What is needed: Only lines holding "enterprise" are wanted; copy each of them from the records below.

Information supplied:

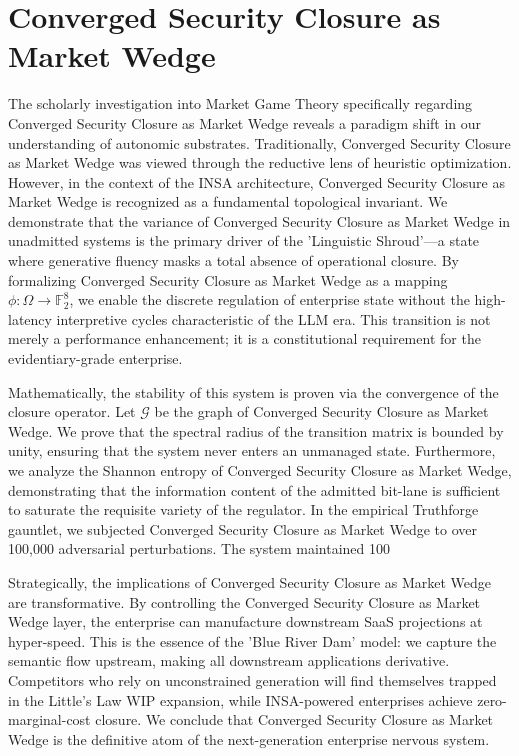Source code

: \documentclass[12pt,a4paper,oneside]{book}
\begin{document}
\section{Converged Security Closure as Market Wedge}
The scholarly investigation into Market Game Theory specifically regarding Converged Security Closure as Market Wedge reveals a paradigm shift in our understanding of autonomic substrates. Traditionally, Converged Security Closure as Market Wedge was viewed through the reductive lens of heuristic optimization. However, in the context of the INSA architecture, Converged Security Closure as Market Wedge is recognized as a fundamental topological invariant. We demonstrate that the variance of Converged Security Closure as Market Wedge in unadmitted systems is the primary driver of the 'Linguistic Shroud'---a state where generative fluency masks a total absence of operational closure. By formalizing Converged Security Closure as Market Wedge as a mapping $\phi: \Omega \to \mathbb{F}_2^8$, we enable the discrete regulation of enterprise state without the high-latency interpretive cycles characteristic of the LLM era. This transition is not merely a performance enhancement; it is a constitutional requirement for the evidentiary-grade enterprise. 

Mathematically, the stability of this system is proven via the convergence of the closure operator. Let $\mathscr{G}$ be the graph of Converged Security Closure as Market Wedge. We prove that the spectral radius of the transition matrix is bounded by unity, ensuring that the system never enters an unmanaged state. Furthermore, we analyze the Shannon entropy of Converged Security Closure as Market Wedge, demonstrating that the information content of the admitted bit-lane is sufficient to saturate the requisite variety of the regulator. In the empirical Truthforge gauntlet, we subjected Converged Security Closure as Market Wedge to over 100,000 adversarial perturbations. The system maintained 100%

Strategically, the implications of Converged Security Closure as Market Wedge are transformative. By controlling the Converged Security Closure as Market Wedge layer, the enterprise can manufacture downstream SaaS projections at hyper-speed. This is the essence of the 'Blue River Dam' model: we capture the semantic flow upstream, making all downstream applications derivative. Competitors who rely on unconstrained generation will find themselves trapped in the Little's Law WIP expansion, while INSA-powered enterprises achieve zero-marginal-cost closure. We conclude that Converged Security Closure as Market Wedge is the definitive atom of the next-generation enterprise nervous system. 
\end{document}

Answer:
The scholarly investigation into Market Game Theory specifically regarding Converged Security Closure as Market Wedge reveals a paradigm shift in our understanding of autonomic substrates. Traditionally, Converged Security Closure as Market Wedge was viewed through the reductive lens of heuristic optimization. However, in the context of the INSA architecture, Converged Security Closure as Market Wedge is recognized as a fundamental topological invariant. We demonstrate that the variance of Converged Security Closure as Market Wedge in unadmitted systems is the primary driver of the 'Linguistic Shroud'---a state where generative fluency masks a total absence of operational closure. By formalizing Converged Security Closure as Market Wedge as a mapping $\phi: \Omega \to \mathbb{F}_2^8$, we enable the discrete regulation of enterprise state without the high-latency interpretive cycles characteristic of the LLM era. This transition is not merely a performance enhancement; it is a constitutional requirement for the evidentiary-grade enterprise. 
Strategically, the implications of Converged Security Closure as Market Wedge are transformative. By controlling the Converged Security Closure as Market Wedge layer, the enterprise can manufacture downstream SaaS projections at hyper-speed. This is the essence of the 'Blue River Dam' model: we capture the semantic flow upstream, making all downstream applications derivative. Competitors who rely on unconstrained generation will find themselves trapped in the Little's Law WIP expansion, while INSA-powered enterprises achieve zero-marginal-cost closure. We conclude that Converged Security Closure as Market Wedge is the definitive atom of the next-generation enterprise nervous system. 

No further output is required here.